So, in a symbolic move, it says it’s thinking of decriminalising licence fee evasion (which the BBC says will result in a £200m loss to its funding) and it re-appoints Nicky Morgan as Culture Secretary, even though she stood down as an MP. Morgan has already said she is “open-minded” about replacing the licence fee with a subscription model, so we know that she is prepared to think the unthinkable.
No wonder many of the BBC’s supporters feel this is an existential threat like no other. Johnson has a blank cheque from the electorate, he has most of the British press (and even opposition politicians) on his side in this particular battle, and he is driven by righteous indignation.
In retrospect, and hindsight, the Andrew Neil address to the nation was probably a mistake (it never touched the sides for voters in Warrington and Workington, anyway), and, in truth, the corporation didn’t have a flawless election.
But the fact that both the Tories and Labour complained that the BBC was partisan in its coverage was the greatest example of confirmation bias we are likely to see. As Huw Edwards put it eloquently in the i newspaper this week, the idea that the BBC is institutionally biased is risible, and is evidenced only by the prejudices and allegiances of its accusers.
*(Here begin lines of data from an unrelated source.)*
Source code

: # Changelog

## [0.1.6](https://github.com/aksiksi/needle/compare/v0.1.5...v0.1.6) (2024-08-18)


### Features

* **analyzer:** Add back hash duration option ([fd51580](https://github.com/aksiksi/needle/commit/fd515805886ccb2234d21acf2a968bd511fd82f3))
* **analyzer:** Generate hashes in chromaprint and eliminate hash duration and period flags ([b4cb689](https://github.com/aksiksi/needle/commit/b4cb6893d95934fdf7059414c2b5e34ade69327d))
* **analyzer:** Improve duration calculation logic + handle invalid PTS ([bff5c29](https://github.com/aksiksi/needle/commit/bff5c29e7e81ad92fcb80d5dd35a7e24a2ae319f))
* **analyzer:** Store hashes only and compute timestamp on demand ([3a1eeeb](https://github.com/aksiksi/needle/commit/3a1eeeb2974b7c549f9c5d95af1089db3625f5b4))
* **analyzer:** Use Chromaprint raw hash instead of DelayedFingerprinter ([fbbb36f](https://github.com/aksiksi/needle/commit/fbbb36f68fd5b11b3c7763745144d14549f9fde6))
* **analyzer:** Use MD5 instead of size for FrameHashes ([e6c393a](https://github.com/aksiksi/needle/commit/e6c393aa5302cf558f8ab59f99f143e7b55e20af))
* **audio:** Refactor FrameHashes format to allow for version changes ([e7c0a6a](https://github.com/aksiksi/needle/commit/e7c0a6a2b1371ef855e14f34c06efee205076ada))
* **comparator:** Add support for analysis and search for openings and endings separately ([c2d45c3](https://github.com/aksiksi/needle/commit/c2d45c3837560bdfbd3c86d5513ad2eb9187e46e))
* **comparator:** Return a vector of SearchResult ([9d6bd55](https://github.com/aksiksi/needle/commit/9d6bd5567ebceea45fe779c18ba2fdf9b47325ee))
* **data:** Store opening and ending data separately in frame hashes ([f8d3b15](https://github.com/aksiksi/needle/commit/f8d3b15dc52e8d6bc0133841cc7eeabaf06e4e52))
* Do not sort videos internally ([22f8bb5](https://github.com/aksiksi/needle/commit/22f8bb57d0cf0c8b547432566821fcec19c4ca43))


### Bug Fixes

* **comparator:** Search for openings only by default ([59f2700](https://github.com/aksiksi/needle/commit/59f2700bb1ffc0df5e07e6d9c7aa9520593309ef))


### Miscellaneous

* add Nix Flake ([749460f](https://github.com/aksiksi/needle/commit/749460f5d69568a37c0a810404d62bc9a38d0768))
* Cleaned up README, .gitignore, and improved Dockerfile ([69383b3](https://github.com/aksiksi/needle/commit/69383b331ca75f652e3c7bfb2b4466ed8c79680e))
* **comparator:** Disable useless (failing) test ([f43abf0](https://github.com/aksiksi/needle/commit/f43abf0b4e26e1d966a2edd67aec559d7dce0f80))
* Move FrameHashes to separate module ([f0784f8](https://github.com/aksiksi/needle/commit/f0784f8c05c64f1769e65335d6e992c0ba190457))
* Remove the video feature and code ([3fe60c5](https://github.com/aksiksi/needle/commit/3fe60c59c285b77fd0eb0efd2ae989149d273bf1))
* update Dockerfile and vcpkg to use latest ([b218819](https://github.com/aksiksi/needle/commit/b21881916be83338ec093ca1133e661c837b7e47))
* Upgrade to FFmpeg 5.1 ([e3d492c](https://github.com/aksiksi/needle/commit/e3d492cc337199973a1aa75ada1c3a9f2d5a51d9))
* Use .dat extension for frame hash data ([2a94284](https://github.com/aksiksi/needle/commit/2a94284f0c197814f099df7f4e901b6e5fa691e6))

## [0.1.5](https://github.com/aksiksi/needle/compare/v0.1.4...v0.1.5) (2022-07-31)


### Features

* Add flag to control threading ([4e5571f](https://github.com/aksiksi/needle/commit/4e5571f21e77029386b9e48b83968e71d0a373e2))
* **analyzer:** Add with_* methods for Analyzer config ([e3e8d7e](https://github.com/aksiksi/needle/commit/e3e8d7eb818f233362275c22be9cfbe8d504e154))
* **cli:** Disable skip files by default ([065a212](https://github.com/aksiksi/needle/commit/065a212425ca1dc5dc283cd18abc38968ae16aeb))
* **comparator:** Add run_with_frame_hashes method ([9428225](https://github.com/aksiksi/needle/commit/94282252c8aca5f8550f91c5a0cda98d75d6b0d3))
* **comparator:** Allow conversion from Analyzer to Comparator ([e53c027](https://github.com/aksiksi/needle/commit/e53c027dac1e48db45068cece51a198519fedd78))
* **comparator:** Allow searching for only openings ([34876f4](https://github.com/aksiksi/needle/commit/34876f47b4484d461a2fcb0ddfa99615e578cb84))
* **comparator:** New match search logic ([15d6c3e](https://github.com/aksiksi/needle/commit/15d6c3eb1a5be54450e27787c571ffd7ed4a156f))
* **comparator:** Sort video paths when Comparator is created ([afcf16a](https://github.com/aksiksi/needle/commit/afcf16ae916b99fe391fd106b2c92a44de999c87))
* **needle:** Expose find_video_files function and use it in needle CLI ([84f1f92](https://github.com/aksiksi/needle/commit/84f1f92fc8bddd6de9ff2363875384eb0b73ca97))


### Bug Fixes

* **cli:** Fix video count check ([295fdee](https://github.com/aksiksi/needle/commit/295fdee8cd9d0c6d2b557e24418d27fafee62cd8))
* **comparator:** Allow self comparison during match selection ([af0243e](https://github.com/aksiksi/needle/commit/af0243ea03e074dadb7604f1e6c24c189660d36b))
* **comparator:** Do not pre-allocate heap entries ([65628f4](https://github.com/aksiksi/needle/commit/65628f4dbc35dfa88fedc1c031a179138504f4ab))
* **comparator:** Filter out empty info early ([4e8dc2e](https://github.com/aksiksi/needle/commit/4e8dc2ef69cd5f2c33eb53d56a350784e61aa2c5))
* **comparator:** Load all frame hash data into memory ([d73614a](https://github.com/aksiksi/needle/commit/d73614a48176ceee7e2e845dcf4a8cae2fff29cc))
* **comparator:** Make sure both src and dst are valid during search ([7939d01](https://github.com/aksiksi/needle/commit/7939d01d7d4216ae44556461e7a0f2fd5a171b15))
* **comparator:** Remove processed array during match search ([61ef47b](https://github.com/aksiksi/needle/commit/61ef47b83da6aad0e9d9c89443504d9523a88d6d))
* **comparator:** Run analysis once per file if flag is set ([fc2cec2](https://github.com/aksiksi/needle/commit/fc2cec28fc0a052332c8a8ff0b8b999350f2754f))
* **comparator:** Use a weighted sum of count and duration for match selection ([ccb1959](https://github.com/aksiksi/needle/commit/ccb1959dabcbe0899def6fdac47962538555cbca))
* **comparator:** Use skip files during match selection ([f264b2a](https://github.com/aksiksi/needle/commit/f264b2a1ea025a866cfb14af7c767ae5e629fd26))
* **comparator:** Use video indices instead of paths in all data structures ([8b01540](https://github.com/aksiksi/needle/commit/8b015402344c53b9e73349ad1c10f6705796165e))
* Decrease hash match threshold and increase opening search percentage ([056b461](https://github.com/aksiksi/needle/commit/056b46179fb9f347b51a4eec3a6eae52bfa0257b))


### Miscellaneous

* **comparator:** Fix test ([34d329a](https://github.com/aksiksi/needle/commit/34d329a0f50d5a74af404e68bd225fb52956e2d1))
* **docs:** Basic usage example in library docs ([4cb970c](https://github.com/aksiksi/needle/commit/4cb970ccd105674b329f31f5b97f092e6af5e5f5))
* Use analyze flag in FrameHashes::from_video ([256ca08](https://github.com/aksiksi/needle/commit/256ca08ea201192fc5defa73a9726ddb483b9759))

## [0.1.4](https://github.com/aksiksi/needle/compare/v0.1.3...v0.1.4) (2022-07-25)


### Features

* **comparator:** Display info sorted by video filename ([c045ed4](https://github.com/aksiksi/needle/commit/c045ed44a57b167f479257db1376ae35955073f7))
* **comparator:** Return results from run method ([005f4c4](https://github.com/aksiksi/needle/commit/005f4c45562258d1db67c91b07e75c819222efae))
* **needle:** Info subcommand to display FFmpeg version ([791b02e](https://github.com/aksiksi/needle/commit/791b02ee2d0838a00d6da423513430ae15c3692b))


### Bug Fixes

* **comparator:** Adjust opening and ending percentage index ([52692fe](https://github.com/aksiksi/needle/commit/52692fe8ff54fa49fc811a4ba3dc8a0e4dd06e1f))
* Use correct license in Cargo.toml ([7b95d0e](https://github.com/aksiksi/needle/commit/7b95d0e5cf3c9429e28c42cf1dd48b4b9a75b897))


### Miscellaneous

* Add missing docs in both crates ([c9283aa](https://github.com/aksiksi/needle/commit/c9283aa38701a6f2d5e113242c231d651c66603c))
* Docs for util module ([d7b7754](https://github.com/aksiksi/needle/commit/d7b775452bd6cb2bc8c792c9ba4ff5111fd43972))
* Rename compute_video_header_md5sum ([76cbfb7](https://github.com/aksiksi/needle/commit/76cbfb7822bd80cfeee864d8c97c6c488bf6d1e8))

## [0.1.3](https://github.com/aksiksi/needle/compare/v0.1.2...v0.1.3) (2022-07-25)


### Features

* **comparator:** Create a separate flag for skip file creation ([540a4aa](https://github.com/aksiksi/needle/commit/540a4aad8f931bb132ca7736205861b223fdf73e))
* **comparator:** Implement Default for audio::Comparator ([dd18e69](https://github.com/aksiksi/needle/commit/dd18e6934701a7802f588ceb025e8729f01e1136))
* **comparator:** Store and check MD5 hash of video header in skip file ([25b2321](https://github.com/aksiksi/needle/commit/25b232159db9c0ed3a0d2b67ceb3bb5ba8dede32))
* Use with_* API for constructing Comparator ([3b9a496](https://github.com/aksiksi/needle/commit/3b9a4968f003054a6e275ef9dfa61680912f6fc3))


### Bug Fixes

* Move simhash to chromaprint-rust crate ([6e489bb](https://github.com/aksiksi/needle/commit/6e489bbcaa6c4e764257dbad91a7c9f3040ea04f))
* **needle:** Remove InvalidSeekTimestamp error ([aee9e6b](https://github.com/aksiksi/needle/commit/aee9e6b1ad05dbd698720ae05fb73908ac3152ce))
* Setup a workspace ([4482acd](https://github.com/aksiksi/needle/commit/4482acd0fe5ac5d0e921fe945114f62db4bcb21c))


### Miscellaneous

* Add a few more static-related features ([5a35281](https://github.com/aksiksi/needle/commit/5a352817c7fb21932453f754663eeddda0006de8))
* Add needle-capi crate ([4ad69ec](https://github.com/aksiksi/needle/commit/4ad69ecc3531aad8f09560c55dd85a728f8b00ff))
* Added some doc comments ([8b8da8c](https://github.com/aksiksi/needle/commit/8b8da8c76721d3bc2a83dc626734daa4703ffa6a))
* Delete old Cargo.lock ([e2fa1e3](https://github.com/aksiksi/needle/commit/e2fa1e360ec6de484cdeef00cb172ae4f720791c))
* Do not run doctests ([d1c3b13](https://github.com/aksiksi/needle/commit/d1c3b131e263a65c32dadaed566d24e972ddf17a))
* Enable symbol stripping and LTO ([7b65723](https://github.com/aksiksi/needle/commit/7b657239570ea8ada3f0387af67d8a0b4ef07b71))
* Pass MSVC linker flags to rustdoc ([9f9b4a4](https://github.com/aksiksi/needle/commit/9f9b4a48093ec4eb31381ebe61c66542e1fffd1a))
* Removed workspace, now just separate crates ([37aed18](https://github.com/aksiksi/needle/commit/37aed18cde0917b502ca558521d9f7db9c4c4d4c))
Of all the issues facing the nation, the future of the BBC is hardly the most urgent. Nevertheless, the fact that the new Government has moved so quickly to unsettle its foundations should tell us something.
The BBC is important in a totemic sense. It is important to a Government that seeks to wield power, settle scores, and get a complicated organism to bend to its own will.
Its importance to us, the British people, is much greater, however. For all its faults, it is a cherished and estimable part and of our cultural, political and social fabric, and a hegemonic Government should not be allowed to weaken it without a big fight.